With Covid-19, “it seems that it can transmit quite a bit before symptoms occur,” Buckee says. How much is still up in the air. World Health Organization Director-General Tedros Adhanom Ghebreyesus has been arguing this week that pre-symptomatic transmission appears to be low enough that Covid-19 can be controlled in ways that the flu cannot. “If this was an influenza epidemic, we would have expected to see widespread community transmission across the globe by now,” he said Monday, “and efforts to slow it down or contain it would not be feasible.”

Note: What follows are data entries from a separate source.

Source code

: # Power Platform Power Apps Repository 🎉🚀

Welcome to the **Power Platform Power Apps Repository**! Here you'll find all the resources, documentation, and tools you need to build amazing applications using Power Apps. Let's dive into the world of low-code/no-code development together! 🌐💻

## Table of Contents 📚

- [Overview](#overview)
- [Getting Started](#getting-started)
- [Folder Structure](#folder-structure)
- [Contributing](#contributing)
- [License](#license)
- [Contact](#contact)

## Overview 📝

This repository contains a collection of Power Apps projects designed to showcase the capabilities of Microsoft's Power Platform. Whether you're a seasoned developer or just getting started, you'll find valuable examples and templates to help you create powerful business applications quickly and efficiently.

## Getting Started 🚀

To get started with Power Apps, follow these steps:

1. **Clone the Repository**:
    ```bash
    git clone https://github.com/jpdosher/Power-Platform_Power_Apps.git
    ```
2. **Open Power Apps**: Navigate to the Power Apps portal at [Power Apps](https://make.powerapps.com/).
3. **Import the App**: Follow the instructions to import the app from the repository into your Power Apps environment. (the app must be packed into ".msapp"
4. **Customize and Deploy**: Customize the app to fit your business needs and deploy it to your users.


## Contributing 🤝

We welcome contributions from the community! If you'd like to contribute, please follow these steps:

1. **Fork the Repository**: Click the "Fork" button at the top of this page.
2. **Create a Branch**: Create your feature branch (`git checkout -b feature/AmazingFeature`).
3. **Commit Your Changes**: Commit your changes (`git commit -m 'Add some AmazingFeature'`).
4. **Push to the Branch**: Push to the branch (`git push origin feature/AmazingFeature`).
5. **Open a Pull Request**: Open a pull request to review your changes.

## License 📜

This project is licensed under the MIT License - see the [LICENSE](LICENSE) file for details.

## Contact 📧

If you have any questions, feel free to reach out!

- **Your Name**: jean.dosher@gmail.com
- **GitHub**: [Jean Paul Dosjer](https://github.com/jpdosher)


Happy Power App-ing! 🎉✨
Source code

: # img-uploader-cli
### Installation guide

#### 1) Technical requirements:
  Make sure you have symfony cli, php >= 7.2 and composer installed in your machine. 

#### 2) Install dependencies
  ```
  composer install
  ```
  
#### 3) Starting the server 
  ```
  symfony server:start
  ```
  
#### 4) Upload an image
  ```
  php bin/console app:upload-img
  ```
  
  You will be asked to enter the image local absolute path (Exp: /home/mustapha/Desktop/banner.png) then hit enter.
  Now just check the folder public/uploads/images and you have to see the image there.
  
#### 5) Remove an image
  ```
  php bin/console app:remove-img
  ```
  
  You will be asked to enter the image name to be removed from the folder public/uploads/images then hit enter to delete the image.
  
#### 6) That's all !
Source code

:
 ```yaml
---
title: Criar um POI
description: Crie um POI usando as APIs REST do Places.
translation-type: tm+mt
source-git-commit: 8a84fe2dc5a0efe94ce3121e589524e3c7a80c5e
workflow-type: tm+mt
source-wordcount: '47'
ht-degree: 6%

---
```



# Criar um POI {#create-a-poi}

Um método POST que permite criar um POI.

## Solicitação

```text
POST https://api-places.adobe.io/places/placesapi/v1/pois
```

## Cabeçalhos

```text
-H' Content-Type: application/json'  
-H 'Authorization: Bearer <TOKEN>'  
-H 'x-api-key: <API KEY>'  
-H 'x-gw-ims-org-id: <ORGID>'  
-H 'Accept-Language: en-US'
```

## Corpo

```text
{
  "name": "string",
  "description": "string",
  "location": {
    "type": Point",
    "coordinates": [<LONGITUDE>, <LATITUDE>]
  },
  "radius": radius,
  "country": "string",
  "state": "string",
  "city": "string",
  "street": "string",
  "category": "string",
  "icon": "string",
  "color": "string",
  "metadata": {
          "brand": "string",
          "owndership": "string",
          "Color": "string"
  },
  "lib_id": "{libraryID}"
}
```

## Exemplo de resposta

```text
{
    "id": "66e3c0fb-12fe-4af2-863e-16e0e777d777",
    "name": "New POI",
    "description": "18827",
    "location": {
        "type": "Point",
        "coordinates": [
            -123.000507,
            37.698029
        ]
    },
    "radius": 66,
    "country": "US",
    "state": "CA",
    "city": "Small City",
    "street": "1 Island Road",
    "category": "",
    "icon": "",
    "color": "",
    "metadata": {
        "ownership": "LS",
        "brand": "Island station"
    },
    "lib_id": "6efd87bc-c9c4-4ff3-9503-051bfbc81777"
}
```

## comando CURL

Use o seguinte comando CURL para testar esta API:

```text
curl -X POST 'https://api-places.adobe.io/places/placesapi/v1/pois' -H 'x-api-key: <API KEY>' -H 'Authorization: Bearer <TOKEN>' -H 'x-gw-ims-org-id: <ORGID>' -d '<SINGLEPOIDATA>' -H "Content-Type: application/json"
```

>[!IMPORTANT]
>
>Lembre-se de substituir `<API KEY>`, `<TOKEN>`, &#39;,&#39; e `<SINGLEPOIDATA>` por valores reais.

Now, as China begins to go back to work, the big question is whether a less-draconian approach can keep the disease in check or whether it will just start spreading again.

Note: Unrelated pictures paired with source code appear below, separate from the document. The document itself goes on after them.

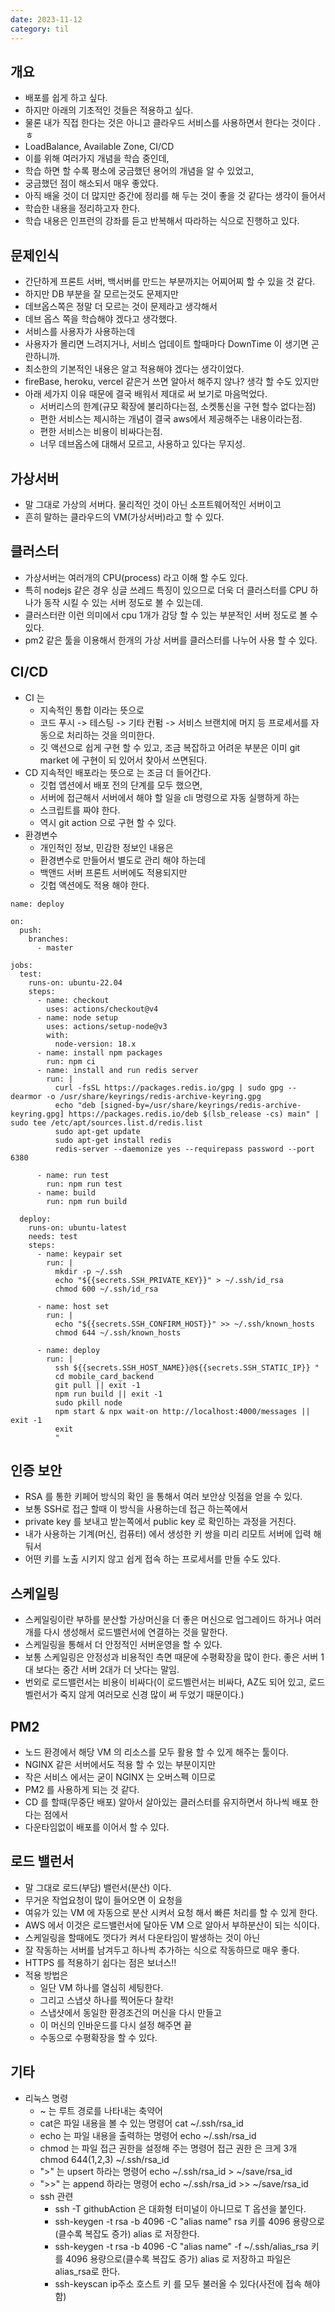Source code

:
 ```yaml
---
date: 2023-11-12
category: til
---
```


## 개요

- 배포를 쉽게 하고 싶다.
- 하지만 아래의 기초적인 것들은 적용하고 싶다.
- 물론 내가 직접 한다는 것은 아니고 클라우드 서비스를 사용하면서 한다는 것이다 .ㅎ
- LoadBalance, Available Zone, CI/CD
- 이를 위해 여러가지 개념을 학습 중인데,
- 학습 하면 할 수록 평소에 궁금했던 용어의 개념을 알 수 있었고,
- 궁금했던 점이 해소되서 매우 좋았다.
- 아직 배울 것이 더 많지만 중간에 정리를 해 두는 것이 좋을 것 같다는 생각이 들어서
- 학습한 내용을 정리하고자 한다.
- 학습 내용은 인프런의 강좌를 듣고 반복해서 따라하는 식으로 진행하고 있다.

## 문제인식

- 간단하게 프론트 서버, 백서버를 만드는 부분까지는 어찌어찌 할 수 있을 것 같다.
- 하지만 DB 부분을 잘 모르는것도 문제지만
- 데브옵스쪽은 정말 더 모르는 것이 문제라고 생각해서
- 데브 옵스 쪽을 학습해야 겠다고 생각했다.
- 서비스를 사용자가 사용하는데
- 사용자가 몰리면 느려지거나, 서비스 업데이트 할때마다 DownTime 이 생기면 곤란하니까.
- 최소한의 기본적인 내용은 알고 적용해야 겠다는 생각이었다.
- fireBase, heroku, vercel 같은거 쓰면 알아서 해주지 않나? 생각 할 수도 있지만
- 아래 세가지 이유 때문에 결국 배워서 제대로 써 보기로 마음먹었다.
  - 서버리스의 한계(규모 확장에 불리하다는점, 소켓통신을 구현 할수 없다는점)
  - 편한 서비스는 제시하는 개념이 결국 aws에서 제공해주는 내용이라는점.
  - 편한 서비스는 비용이 비싸다는점.
  - 너무 데브옵스에 대해서 모르고, 사용하고 있다는 무지성.

## 가상서버

- 말 그대로 가상의 서버다. 물리적인 것이 아닌 소프트웨어적인 서버이고
- 흔히 말하는 클라우드의 VM(가상서버)라고 할 수 있다.

## 클러스터

- 가상서버는 여러개의 CPU(process) 라고 이해 할 수도 있다.
- 특히 nodejs 같은 경우 싱글 쓰레드 특징이 있으므로 더욱 더 클러스터를 CPU 하나가 동작 시킬 수 있는 서버 정도로 볼 수 있는데.
- 클러스터란 이런 의미에서 cpu 1개가 감당 할 수 있는 부분적인 서버 정도로 볼 수 있다.
- pm2 같은 툴을 이용해서 한개의 가상 서버를 클러스터를 나누어 사용 할 수 있다.

## CI/CD

- CI 는
  - 지속적인 통합 이라는 뜻으로
  - 코드 푸시 -> 테스팅 -> 기타 컨펌 -> 서비스 브랜치에 머지 등 프로세서를 자동으로 처리하는 것을 의미한다.
  - 깃 액션으로 쉽게 구현 할 수 있고, 조금 복잡하고 어려운 부분은 이미 git market 에 구현이 되 있어서 찾아서 쓰면된다.
- CD 지속적인 배포라는 뜻으로 는 조금 더 들어간다.
  - 깃헙 앱션에서 배포 전의 단계를 모두 했으면,
  - 서버에 접근해서 서버에서 해야 할 일을 cli 명령으로 자동 실행하게 하는
  - 스크립트를 짜야 한다.
  - 역시 git action 으로 구현 할 수 있다.
- 환경변수
  - 개인적인 정보, 민감한 정보인 내용은
  - 환경변수로 만들어서 별도로 관리 해야 하는데
  - 백앤드 서버 프론트 서버에도 적용되지만
  - 깃헙 액션에도 적용 해야 한다.

```
name: deploy

on:
  push:
    branches:
      - master

jobs:
  test:
    runs-on: ubuntu-22.04
    steps:
      - name: checkout
        uses: actions/checkout@v4
      - name: node setup
        uses: actions/setup-node@v3
        with:
          node-version: 18.x
      - name: install npm packages
        run: npm ci
      - name: install and run redis server
        run: |
          curl -fsSL https://packages.redis.io/gpg | sudo gpg --dearmor -o /usr/share/keyrings/redis-archive-keyring.gpg
          echo "deb [signed-by=/usr/share/keyrings/redis-archive-keyring.gpg] https://packages.redis.io/deb $(lsb_release -cs) main" | sudo tee /etc/apt/sources.list.d/redis.list
          sudo apt-get update
          sudo apt-get install redis
          redis-server --daemonize yes --requirepass password --port 6380

      - name: run test
        run: npm run test
      - name: build
        run: npm run build

  deploy:
    runs-on: ubuntu-latest
    needs: test
    steps:
      - name: keypair set
        run: |
          mkdir -p ~/.ssh
          echo "${{secrets.SSH_PRIVATE_KEY}}" > ~/.ssh/id_rsa
          chmod 600 ~/.ssh/id_rsa

      - name: host set
        run: |
          echo "${{secrets.SSH_CONFIRM_HOST}}" >> ~/.ssh/known_hosts
          chmod 644 ~/.ssh/known_hosts

      - name: deploy
        run: |
          ssh ${{secrets.SSH_HOST_NAME}}@${{secrets.SSH_STATIC_IP}} "
          cd mobile_card_backend
          git pull || exit -1
          npm run build || exit -1
          sudo pkill node
          npm start & npx wait-on http://localhost:4000/messages || exit -1
          exit
          "

```

## 인증 보안

- RSA 를 통한 키페어 방식의 확인 을 통해서 여러 보안상 잇점을 얻을 수 있다.
- 보통 SSH로 접근 할때 이 방식을 사용하는데 접근 하는쪽에서
- private key 를 보내고 받는쪽에서 public key 로 확인하는 과정을 거친다.
- 내가 사용하는 기계(머신, 컴퓨터) 에서 생성한 키 쌍을 미리 리모트 서버에 입력 해 둬서
- 어떤 키를 노출 시키지 않고 쉽게 접속 하는 프로세서를 만들 수도 있다.

## 스케일링

- 스케일링이란 부하를 분산할 가상머신을 더 좋은 머신으로 업그레이드 하거나 여러개를 다시 생성해서 로드밸런서에 연결하는 것을 말한다.
- 스케일링을 통해서 더 안정적인 서버운영을 할 수 있다.
- 보통 스케일링은 안정성과 비용적인 측면 때문에 수평확장을 많이 한다. 좋은 서버 1대 보다는 중간 서버 2대가 더 낫다는 말임.
- 번외로 로드밸런서는 비용이 비싸다(이 로드벨런서는 비싸다, AZ도 되어 있고, 로드벨런서가 죽지 않게 여러모로 신경 많이 써 두었기 때문이다.)

## PM2

- 노드 환경에서 해당 VM 의 리소스를 모두 활용 할 수 있게 해주는 툴이다.
- NGINX 같은 서버에서도 적용 할 수 있는 부분이지만
- 작은 서비스 에서는 굳이 NGINX 는 오버스펙 이므로
- PM2 를 사용하게 되는 것 같다.
- CD 를 할때(무중단 배포) 알아서 살아있는 클러스터를 유지하면서 하나씩 배포 한다는 점에서
- 다운타임없이 배포를 이어서 할 수 있다.

## 로드 밸런서

- 말 그대로 로드(부담) 밸런서(분산) 이다.
- 무거운 작업요청이 많이 들어오면 이 요청을
- 여유가 있는 VM 에 자동으로 분산 시켜서 요청 해서 빠른 처리를 할 수 있게 한다.
- AWS 에서 이것은 로드밸런서에 달아둔 VM 으로 알아서 부하분산이 되는 식이다.
- 스케일링을 할때에도 껏다가 켜서 다운타임이 발생하는 것이 아닌
- 잘 작동하는 서버를 남겨두고 하나씩 추가하는 식으로 작동하므로 매우 좋다.
- HTTPS 를 적용하기 쉽다는 점은 보너스!!
- 적용 방법은
  - 일단 VM 하나를 열심히 세팅한다.
  - 그리고 스냅샷 하나를 찍어둔다 찰칵!
  - 스냅샷에서 동일한 환경조건의 머신을 다시 만들고
  - 이 머신의 인바운드를 다시 설정 해주면 끝
  - 수동으로 수평확장을 할 수 있다.

## 기타

- 리눅스 명령
  - ~ 는 루트 경로를 나타내는 축약어
  - cat은 파일 내용을 볼 수 있는 명령어 cat ~/.ssh/rsa_id
  - echo 는 파일 내용을 출력하는 명령어 echo ~/.ssh/rsa_id
  - chmod 는 파일 접근 권한을 설정해 주는 명령어 접근 권한 은 크게 3개 chmod 644(1,2,3) ~/.ssh/rsa_id
  - ">" 는 upsert 하라는 명령어 echo ~/.ssh/rsa_id > ~/save/rsa_id
  - ">>" 는 append 하라는 명령어 echo ~/.ssh/rsa_id >> ~/save/rsa_id
  - ssh 관련
    - ssh -T githubAction 은 대화형 터미널이 아니므로 T 옵션을 붙인다.
    - ssh-keygen -t rsa -b 4096 -C "alias name" rsa 키를 4096 용량으로(클수록 복잡도 증가) alias 로 저장한다.
    - ssh-keygen -t rsa -b 4096 -C "alias name" -f ~/.ssh/alias_rsa 키를 4096 용량으로(클수록 복잡도 증가) alias 로 저장하고 파일은 alias_rsa로 한다.
    - ssh-keyscan ip주소 호스트 키 를 모두 불러올 수 있다(사전에 접속 해야함)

That’s the big question in the US, Europe and pretty much everywhere else on earth too. It can’t be answered entirely by professional epidemiologists, either. Weighing whether the costs of a particular intervention are worth the benefits is at heart a political decision. So it’s actually good that politicians are moonlighting as amateur epidemiologists. Some of them may just need to study a little harder.